Archive for October, 2008

Apache - good for nothing?

Friday, October 31st, 2008

Apache (the http server) is one of the major reasons why PHP is so popular; but with today’s trend of using front-controllers have we obsoleted our old friend?

In the olden days we used to write web scripts in Perl and Apache would have to fork a new interpreter process to execute each script request. This was really slow, especialy on the hardware available at the time. PHP came along and provided an embedded interpreter (mod_php) and gave a huge performance boost to the web-scripting world. This was a major motivator for migrating from Perl to PHP. It doesn’t hurt that Apache also happens to be a solid piece of software that can be (and probably has been) be compiled on pretty much all operating systems out there. PHP has unashamedly piggy-backed on its host’s popularity, and for that, we salute you Apache!

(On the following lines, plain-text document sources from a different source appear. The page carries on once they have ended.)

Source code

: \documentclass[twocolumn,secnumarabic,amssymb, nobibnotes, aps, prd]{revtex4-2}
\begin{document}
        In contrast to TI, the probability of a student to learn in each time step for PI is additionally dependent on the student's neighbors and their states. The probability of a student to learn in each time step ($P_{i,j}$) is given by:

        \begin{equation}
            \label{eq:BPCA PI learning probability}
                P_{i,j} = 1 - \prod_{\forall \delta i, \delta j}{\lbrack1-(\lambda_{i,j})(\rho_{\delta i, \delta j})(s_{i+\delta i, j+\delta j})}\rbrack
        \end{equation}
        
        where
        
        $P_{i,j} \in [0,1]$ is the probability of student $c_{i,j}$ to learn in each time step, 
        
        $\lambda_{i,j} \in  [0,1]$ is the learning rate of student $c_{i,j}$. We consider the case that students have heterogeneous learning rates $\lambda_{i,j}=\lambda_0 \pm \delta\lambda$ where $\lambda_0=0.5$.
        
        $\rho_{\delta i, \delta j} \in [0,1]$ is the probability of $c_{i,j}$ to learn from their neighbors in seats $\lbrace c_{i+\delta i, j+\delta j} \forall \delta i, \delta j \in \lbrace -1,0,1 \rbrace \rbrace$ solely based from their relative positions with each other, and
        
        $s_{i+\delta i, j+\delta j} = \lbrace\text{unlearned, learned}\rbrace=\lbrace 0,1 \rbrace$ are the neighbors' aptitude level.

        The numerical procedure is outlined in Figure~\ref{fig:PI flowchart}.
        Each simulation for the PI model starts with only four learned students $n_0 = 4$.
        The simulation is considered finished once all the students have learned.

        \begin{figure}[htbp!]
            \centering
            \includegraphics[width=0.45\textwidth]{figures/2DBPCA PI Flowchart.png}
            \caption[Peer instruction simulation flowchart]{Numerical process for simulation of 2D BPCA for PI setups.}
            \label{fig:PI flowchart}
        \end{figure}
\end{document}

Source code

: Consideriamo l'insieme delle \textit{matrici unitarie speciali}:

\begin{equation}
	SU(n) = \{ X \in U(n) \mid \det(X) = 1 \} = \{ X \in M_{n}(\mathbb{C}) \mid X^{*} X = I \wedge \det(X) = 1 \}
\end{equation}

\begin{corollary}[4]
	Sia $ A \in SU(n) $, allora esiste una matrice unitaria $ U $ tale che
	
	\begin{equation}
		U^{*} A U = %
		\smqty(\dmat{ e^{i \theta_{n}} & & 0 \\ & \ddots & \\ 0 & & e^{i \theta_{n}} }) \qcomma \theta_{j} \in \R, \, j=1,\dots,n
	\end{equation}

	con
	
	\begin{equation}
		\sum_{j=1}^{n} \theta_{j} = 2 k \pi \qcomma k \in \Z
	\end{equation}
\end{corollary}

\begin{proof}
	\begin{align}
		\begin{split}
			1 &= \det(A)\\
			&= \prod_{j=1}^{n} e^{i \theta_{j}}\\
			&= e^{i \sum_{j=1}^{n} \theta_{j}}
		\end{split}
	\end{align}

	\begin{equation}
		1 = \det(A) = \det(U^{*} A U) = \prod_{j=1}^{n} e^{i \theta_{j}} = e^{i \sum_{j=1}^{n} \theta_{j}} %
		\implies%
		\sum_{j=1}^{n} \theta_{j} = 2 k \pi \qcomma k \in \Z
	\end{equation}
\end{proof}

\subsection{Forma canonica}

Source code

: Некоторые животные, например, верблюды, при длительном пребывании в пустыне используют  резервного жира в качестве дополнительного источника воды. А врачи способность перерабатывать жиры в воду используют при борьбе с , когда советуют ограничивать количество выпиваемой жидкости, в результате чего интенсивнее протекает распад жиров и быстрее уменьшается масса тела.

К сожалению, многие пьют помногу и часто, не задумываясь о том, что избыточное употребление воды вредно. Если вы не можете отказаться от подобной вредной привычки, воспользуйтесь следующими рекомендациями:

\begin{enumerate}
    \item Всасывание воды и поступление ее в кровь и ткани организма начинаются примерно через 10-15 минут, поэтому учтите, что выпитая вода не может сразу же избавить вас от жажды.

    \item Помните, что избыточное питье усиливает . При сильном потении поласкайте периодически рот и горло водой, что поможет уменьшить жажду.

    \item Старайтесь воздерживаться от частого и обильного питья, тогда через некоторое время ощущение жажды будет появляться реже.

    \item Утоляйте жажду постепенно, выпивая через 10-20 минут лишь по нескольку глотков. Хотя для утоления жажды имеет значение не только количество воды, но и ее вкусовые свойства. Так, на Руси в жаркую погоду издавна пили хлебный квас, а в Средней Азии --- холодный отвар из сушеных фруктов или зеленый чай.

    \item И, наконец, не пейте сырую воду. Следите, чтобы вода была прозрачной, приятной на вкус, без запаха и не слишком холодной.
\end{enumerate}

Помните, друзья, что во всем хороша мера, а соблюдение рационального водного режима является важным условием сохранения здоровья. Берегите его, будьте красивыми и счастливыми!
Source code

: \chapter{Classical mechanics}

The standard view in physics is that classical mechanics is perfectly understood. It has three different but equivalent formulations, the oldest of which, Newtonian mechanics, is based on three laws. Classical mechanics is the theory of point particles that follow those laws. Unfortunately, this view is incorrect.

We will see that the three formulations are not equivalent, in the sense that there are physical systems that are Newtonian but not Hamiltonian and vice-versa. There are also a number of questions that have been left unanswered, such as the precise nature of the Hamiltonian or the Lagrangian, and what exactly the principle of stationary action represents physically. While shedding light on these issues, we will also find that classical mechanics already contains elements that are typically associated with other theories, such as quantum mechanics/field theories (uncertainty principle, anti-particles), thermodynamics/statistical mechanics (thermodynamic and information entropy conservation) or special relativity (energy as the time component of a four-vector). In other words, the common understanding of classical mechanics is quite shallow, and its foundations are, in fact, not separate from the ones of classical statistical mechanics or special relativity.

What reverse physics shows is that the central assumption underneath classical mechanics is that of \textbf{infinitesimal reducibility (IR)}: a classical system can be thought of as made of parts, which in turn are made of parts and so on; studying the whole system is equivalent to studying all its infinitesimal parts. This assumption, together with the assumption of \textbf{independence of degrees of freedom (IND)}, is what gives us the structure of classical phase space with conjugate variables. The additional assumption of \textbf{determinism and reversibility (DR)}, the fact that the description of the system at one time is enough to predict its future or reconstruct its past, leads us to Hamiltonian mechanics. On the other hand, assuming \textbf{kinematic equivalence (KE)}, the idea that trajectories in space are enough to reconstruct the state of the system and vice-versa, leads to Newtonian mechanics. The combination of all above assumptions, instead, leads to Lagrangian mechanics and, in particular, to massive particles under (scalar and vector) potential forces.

Another reason PHP gained popularity is that you could drop a PHP file into any directory and Apache would just run it - no need for the “cgi-bin”. Today, website best-practice would typically recommend against executing “physical .php files” like add-user.php, and instead have pretty urls like /users/add (good for readability and for SEO). Apache provides us with such functionality though a variety of methods, the most popular being mod_rewrite. We can easily use rewrite rules to route /users/add => add-user.php. Thing is, we’re not happy with that. We’ve all got drunk on “MVC” and cool applications use front-controllers (a single entry point for all requests, normally “index.php”). So instead of using Apache’s built-in functionality, we’re re-implementing the wheel inside our own applications. Why use mod_rewrite when we can do the same thing, but slower, using Zend_Controller_Router_Route_Regex? /me rolls-eyes.

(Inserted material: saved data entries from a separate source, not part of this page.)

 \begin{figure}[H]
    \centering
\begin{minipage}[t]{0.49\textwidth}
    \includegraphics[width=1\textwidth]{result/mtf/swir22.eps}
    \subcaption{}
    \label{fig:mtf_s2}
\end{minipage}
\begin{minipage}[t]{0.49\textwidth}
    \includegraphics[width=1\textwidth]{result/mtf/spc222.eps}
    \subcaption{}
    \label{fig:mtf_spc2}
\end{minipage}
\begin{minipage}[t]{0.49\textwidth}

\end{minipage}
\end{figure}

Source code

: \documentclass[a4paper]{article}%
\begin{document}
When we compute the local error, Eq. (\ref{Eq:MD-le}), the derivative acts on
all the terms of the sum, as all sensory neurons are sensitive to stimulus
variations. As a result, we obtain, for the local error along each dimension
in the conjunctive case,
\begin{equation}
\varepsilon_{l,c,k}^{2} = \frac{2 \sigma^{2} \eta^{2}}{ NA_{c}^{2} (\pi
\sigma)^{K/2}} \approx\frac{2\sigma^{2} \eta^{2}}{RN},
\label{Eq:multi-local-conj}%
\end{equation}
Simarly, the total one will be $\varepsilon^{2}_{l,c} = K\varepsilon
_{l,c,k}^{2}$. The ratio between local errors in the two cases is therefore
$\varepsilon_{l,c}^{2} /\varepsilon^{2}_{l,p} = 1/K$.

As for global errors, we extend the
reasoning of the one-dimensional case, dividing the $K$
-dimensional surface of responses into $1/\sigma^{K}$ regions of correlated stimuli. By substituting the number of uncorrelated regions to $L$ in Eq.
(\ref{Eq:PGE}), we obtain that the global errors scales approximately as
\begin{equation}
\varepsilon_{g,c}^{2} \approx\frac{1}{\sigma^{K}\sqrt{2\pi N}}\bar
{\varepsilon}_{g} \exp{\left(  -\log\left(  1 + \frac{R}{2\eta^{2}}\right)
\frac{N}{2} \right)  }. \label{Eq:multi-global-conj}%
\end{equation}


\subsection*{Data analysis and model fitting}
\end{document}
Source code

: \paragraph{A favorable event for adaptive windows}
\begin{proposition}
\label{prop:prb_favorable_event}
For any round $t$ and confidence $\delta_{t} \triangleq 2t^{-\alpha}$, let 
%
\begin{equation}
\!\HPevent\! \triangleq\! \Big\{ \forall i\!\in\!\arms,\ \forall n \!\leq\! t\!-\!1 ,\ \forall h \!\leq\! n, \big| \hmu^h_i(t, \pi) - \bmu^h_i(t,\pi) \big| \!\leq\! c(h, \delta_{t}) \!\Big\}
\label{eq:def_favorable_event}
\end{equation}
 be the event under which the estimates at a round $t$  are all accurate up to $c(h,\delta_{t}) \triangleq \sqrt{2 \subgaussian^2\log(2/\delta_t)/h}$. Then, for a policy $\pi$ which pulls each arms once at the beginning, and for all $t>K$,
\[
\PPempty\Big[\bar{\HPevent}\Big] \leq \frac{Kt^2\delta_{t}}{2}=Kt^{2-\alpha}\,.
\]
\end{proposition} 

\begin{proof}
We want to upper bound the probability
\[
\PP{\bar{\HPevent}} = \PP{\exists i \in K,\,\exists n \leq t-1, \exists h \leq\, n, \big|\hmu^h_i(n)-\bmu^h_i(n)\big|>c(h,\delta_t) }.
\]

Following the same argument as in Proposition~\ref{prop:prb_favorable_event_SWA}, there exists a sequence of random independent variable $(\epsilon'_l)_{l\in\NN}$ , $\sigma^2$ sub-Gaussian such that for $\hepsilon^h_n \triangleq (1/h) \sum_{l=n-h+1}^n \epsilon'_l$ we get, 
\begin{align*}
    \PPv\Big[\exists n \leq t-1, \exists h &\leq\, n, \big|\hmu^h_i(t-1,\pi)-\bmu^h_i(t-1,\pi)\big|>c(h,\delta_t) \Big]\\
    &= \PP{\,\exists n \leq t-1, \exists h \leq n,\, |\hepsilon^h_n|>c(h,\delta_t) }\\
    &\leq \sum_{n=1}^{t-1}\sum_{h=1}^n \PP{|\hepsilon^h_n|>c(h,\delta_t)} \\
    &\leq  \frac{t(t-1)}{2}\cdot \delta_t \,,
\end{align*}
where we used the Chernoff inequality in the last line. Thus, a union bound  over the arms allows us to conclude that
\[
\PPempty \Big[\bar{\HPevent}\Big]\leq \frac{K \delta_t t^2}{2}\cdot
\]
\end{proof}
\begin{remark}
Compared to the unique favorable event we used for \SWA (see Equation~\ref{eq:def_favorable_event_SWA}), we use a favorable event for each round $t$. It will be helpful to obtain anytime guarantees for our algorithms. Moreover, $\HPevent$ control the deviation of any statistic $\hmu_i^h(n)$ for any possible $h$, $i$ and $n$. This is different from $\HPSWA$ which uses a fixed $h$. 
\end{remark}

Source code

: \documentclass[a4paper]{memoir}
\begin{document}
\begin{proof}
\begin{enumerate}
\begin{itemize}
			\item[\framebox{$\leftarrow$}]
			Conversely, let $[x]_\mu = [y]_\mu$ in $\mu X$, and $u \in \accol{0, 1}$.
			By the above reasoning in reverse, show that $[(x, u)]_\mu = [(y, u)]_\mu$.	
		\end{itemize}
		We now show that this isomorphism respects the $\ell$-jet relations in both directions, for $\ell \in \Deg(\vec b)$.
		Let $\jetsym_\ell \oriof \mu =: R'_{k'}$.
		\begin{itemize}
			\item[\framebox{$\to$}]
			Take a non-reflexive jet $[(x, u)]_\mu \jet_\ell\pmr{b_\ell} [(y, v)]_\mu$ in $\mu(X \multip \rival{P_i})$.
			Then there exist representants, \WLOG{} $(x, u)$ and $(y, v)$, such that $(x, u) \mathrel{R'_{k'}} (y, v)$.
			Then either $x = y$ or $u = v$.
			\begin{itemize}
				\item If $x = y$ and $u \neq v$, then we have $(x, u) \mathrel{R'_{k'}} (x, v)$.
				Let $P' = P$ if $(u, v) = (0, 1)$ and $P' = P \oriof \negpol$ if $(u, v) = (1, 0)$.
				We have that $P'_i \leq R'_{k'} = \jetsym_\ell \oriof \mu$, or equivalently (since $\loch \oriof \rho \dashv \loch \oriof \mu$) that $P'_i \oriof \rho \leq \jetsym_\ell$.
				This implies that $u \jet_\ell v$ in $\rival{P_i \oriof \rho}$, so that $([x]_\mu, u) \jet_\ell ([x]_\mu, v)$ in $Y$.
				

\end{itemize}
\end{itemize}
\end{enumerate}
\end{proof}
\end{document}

We’re even ditching Apache for static stuff too. If you don’t already, it’s probably only a matter of time before you run CSS and Javascript request through PHP too (for good reason). Yahoo’s frontend performance guidelines suggest reducing the number of HTTP requests is important, so it makes sense to generate (and cache) a single CSS file and a single JS file. You might also do clever stuff like postfixing the urls with a version number to help caching, and/or gzip/minify/manipulate headers. These are good things to do, but you’re now using Apache even less.

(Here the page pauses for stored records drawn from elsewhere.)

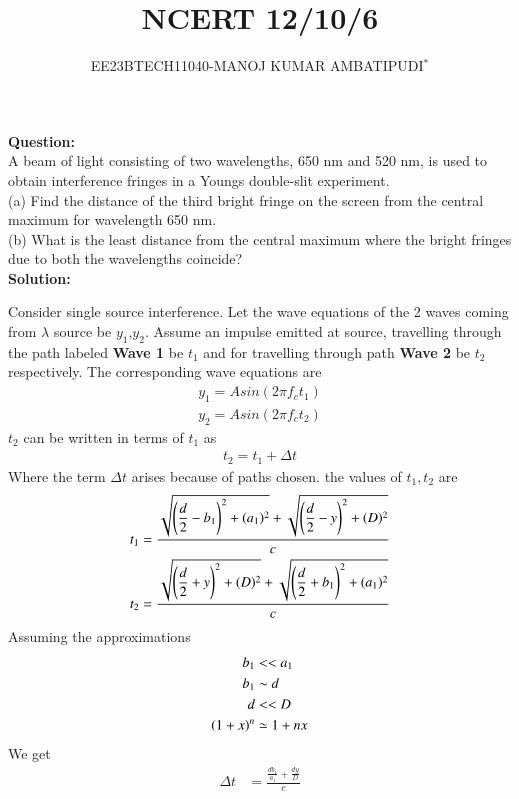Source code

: \documentclass[journal,12pt,twocolumn]{IEEEtran}
\theoremstyle{remark}
\begin{document}

\vspace{3cm}
\title{\textbf{NCERT 12/10/6}}
\author{EE23BTECH11040-MANOJ KUMAR AMBATIPUDI$^{*}$%
}
\maketitle
\newpage
\bigskip
\renewcommand{\thefigure}{\theenumi}
\renewcommand{\thetable}{\theenumi}
\textbf{Question:}
\\
A beam of light consisting of two wavelengths, 650 nm and 520 nm, is used to
obtain interference fringes in a Youngs double-slit experiment.\\
(a) Find the distance of the third bright fringe on the screen from
the central maximum for wavelength 650 nm.\\
(b) What is the least distance from the central maximum where the
bright fringes due to both the wavelengths coincide?
\\
\textbf{Solution:}

Consider single source interference. Let the wave equations of the 2 waves coming from $\lambda$ source be $y_1$,$y_2$.
Assume an impulse emitted at source, travelling through the path labeled \textbf{Wave 1} be $t_1$ and for travelling through path \textbf{Wave 2} be $t_2$ respectively. The corresponding wave equations are
\begin{align}
    y_1 = Asin(2\pi f_c t_1)\\
    y_2 = Asin(2\pi f_c t_2)\label{12/10/6/1}
\end{align}
$t_2$ can be written in terms of $t_1$ as
\begin{align}
    t_2 = t_1 + \Delta t
\end{align}
Where the term $\Delta t$ arises because of paths chosen.
the values of $t_1, t_2$ are 
\begin{align}
    t_1 &= \frac{\sqrt{\left(\dfrac{d}{2}-b_1\right)^{2}+(a_1)^{2}} + \sqrt{\left(\dfrac{d}{2}-y\right)^{2}+(D)^{2}}}{c}\\
    t_2 &= \frac{\sqrt{\left(\dfrac{d}{2}+y\right)^{2}+(D)^{2}} + \sqrt{\left(\dfrac{d}{2}+b_1\right)^{2}+(a_1)^{2}}}{c}
\end{align}
Assuming the approximations 
\begin{align}
    b_1&<<a_1\\
    b_1&\sim d\\
    d&<<D\\
    \left(1+x\right)^{n}&\simeq1+nx
\end{align}
We get
\begin{align}
    \Delta t &= \frac{\frac{db_1}{a_1} + \frac{dy}{D}}{c} \label{12/10/6/2}
\end{align}
\end{document}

So what is left? Images, video, flash? Lots of sites which graduate beyond a single-server use a “static file server” to handle this stuff. There’s also no point using a feature-rich, but slower, server like Apache for doing basic static file serving, when alternatives like Lighty/nginx can do this more efficiently. Another option might be to locate static content on a NAS of some sort which Apache will alias (Alias /images /mnt/nas/images). We’ve now got a document root that looks like this:-

index.php
.htaccess (to route everything to index.php)

Wow, clean! (Our PHP code is outside the docroot in some include_path location). I just had a thought - we could get rid of the document root entirely, but sticking this in our virtualhost: “php_value auto_prepend_file /path/to/app/index.php”. (That would be pretty funny, running a site without a docroot).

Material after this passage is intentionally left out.